Сергей Михалков постучался в наше детство звонкими, веселыми стихами. Помню, как всеобщий любимец артист Игорь Ильинский выразительно, вернее, заразительно читал по радио стихотворение «Мы с приятелем», посвященное автором, оказывается, ему – Ильинскому.


 
Мы с приятелем вдвоем
Замечательно живем!
Мы такие с ним друзья —
Куда он,
Туда и я!
…И живут в квартире с нами
Два ужа
И два ежа,
Целый день поют над нами
Два приятеля – чижа.
 

Сколько в этих строках детской непосредственности, пенящегося озорства! Он сумел передать незамысловатый, простецкий довоенный быт, чувство коллективизма, которое лучилось, несмотря на всякие большие и малые неурядицы, формировало впечатлительные детские души.


 
И про наших
Двух ужей,
Двух ежей
И двух чижей
Знают в нашем новом доме
Все двенадцать этажей.
 

Ведь если вдуматься, то главное в этом стихотворении не забавные приключения двух ужей, двух ежей и двух чижей, а сама атмосфера раскрытых дверей, распахнутости, в которой купаются детские души. Эти ребята, которые дружно играли, когда подросли, защищали свой дом и свою страну от нацистов. Любить и защищать Родину их учили юный Тимур и неунывающий дядя Степа в форме военного моряка…

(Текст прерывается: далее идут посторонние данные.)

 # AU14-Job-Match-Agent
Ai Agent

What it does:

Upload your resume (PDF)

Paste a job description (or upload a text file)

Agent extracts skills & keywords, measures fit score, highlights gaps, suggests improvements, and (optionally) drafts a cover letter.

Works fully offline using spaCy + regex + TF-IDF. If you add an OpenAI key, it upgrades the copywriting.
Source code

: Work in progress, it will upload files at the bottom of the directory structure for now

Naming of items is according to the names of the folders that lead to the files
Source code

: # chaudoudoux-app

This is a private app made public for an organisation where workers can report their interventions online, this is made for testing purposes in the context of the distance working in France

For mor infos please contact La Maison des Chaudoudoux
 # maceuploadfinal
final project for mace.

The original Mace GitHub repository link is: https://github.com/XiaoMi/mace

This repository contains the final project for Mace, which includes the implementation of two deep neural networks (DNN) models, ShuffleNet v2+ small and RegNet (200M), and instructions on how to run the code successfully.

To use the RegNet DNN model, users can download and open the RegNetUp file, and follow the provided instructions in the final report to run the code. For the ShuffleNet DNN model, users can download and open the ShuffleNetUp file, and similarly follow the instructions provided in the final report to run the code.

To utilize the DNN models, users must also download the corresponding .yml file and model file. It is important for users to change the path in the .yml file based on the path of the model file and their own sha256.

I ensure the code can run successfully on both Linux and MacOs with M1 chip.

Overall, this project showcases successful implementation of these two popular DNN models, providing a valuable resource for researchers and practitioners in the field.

По пути из школы мы с приятелями любили заглядывать в райкультмаг, где в новом патефоне частенько крутилась знакомая пластинка. Два известных актера дуэтом читали насмешливые михалковские стихи про упрямого Фому. Не помню уже сколько раз мы их слушали. Вскоре я их знал наизусть.


 
В одном переулке
Стояли дома.
В одном из домов
Жил упрямый Фома.
Ни дома, ни в школе,
Нигде, никому
Не верил Упрямый Фома
Ничему.
 

Александр Фадеев, который журил молодого поэта за «неряшливые, недоделанные строчки, трафаретные выражения» в отдельных ранних стихотворениях, очень тепло отозвался о «Фоме»: «В этом стихотворении нет ничего назойливого, но это – воспитание очень хороших революционных черт в ребенке, это – борьба со скептицизмом, с маловерием».

Сергею Михалкову, уверенно опиравшемуся на традиции Маяковского, пожалуй, больше, чем другим детским поэтам того времени, удалось передать новые черты окружавшего детей мира, его советскостъ, естественно, ненавязчиво воспитывать в них патриотизм.

В 14 лет Сергей уехал из Пятигорска в Москву учиться. Остановился у тети, у которой было своих пятеро сыновей. Спали вповалку на полу. Двоюродные братья у Сергея были любознательные, способные. Спорили о литературе, искусстве, науке. Будущий поэт был деятельным участником этих споров.

Интересна судьба этих братьев. Один пз них погиб на фронте, другой стал профессором–искусствоведом, третий – изобретателем, четвертый – художником, пятый – актером. Это Петр Глебов, сыгравший роль Григория Мелехова в кинофильме «Тихий Дон». Родному же брату Сергея Владимировича – Михаилу суждено было стать разведчиком и поэтом.

Студенты Литературного института имени Горького запомнили Сергея Михалкова, приходившего на лекции в длинной старой шинели. Он учился вместе с Александром Коваленковым, Сергеем Васильевым, Константином Симоновым, Сергеем Островым.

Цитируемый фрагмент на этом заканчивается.